== Material for the task ==
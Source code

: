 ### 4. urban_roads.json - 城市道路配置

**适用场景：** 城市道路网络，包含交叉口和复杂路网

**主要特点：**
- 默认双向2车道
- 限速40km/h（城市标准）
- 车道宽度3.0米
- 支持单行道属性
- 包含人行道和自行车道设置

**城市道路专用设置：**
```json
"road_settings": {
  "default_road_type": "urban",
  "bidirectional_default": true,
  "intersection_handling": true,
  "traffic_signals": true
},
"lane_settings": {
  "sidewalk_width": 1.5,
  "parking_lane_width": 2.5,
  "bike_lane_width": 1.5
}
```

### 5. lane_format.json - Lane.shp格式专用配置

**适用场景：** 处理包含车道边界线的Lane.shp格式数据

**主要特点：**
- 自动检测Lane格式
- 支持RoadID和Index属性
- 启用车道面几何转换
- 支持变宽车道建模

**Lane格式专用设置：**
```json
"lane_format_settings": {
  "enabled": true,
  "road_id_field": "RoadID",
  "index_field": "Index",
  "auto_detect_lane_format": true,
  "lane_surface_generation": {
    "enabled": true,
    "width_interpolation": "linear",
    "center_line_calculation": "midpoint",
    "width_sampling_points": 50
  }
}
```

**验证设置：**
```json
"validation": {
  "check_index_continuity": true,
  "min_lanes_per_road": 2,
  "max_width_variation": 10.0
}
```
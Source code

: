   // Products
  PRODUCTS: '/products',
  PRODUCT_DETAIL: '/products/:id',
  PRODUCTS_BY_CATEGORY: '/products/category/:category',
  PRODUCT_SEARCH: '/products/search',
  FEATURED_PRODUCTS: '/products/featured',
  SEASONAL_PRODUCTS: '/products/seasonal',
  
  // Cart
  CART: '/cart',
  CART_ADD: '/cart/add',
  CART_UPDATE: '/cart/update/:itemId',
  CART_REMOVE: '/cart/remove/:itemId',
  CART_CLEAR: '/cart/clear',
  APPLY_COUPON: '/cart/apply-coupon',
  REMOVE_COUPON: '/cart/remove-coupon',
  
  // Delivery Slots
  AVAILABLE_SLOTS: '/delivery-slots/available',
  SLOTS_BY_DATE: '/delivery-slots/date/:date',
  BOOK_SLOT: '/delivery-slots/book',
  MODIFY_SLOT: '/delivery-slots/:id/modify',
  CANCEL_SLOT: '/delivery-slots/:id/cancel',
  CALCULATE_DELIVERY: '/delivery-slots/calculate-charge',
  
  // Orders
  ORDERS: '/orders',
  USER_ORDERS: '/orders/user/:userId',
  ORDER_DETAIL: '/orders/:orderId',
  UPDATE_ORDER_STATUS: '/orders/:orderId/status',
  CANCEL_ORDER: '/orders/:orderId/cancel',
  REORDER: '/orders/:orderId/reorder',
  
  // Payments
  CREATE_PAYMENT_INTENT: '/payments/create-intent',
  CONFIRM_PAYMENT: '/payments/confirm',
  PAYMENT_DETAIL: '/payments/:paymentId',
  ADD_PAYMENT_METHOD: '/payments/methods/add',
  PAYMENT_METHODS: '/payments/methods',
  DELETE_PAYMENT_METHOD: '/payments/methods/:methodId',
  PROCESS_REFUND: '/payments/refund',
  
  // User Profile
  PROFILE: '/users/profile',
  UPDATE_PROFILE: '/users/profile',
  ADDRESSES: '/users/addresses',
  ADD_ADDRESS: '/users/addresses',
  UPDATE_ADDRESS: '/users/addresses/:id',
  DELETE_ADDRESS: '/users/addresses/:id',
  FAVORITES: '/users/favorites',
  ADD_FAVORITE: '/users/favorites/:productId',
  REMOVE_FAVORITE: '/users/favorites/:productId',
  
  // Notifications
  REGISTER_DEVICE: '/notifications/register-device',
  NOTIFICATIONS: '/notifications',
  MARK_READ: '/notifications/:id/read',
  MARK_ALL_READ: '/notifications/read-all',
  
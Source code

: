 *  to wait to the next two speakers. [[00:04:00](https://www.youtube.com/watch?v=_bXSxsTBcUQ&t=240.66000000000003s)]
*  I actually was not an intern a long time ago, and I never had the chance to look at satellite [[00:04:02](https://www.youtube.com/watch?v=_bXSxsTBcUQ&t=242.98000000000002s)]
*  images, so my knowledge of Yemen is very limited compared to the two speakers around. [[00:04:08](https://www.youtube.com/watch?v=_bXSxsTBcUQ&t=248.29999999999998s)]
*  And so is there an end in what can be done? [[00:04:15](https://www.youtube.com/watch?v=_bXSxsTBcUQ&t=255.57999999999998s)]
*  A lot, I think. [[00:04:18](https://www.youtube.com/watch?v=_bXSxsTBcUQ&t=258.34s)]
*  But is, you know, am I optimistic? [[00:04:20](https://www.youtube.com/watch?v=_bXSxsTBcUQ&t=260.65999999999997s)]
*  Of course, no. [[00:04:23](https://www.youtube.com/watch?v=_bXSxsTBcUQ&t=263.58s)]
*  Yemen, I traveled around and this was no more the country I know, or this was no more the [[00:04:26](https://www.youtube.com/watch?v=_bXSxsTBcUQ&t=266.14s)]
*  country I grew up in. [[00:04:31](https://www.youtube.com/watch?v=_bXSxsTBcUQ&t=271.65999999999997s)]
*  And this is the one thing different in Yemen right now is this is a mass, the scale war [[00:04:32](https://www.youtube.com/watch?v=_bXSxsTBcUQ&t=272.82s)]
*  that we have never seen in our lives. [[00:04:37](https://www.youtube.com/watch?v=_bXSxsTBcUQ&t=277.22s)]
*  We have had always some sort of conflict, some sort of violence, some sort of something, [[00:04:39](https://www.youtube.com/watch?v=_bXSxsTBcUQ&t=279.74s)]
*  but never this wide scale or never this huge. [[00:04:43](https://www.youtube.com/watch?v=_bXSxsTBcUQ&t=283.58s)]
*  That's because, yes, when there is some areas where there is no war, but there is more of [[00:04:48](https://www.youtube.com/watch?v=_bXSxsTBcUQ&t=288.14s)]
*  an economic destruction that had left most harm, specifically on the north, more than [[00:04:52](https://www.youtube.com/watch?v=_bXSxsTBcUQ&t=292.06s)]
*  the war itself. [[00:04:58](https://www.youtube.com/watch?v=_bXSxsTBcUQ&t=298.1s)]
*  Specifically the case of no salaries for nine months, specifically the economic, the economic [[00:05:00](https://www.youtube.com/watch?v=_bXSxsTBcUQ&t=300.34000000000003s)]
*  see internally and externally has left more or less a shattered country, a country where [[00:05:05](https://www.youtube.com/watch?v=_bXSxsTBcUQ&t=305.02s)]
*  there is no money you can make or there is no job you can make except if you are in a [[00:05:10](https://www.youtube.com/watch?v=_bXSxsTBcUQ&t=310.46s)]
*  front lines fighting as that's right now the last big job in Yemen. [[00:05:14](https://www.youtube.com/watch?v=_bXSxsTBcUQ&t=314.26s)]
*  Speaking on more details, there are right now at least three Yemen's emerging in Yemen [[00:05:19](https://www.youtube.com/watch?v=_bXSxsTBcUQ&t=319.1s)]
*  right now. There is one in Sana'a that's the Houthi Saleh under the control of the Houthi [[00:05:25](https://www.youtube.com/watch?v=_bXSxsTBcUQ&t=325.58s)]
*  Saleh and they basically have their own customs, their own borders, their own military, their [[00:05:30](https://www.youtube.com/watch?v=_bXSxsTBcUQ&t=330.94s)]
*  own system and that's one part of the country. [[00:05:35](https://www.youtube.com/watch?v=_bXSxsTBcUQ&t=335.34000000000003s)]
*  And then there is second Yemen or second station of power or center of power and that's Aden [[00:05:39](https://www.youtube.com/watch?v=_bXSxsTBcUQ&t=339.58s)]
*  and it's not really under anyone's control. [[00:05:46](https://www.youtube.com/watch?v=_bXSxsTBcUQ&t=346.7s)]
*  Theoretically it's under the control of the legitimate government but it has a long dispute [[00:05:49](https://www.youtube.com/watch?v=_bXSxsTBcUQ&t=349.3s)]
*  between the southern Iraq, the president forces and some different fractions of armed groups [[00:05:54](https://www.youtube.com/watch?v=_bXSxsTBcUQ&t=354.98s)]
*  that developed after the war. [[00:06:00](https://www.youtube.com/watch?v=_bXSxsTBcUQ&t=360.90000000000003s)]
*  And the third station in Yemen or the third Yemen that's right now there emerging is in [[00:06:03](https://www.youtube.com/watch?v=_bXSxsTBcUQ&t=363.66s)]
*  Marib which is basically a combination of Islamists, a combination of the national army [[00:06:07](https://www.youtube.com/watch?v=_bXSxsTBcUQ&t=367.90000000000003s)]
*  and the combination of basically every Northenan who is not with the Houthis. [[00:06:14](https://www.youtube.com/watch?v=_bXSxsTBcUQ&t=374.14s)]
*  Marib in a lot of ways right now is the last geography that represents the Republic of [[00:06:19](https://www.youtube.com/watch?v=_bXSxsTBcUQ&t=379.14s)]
===
About this exercise:
Using the records, find the number of lines in which the string "read" occurs. Reply with that number alone.

Solution for this exercise:
2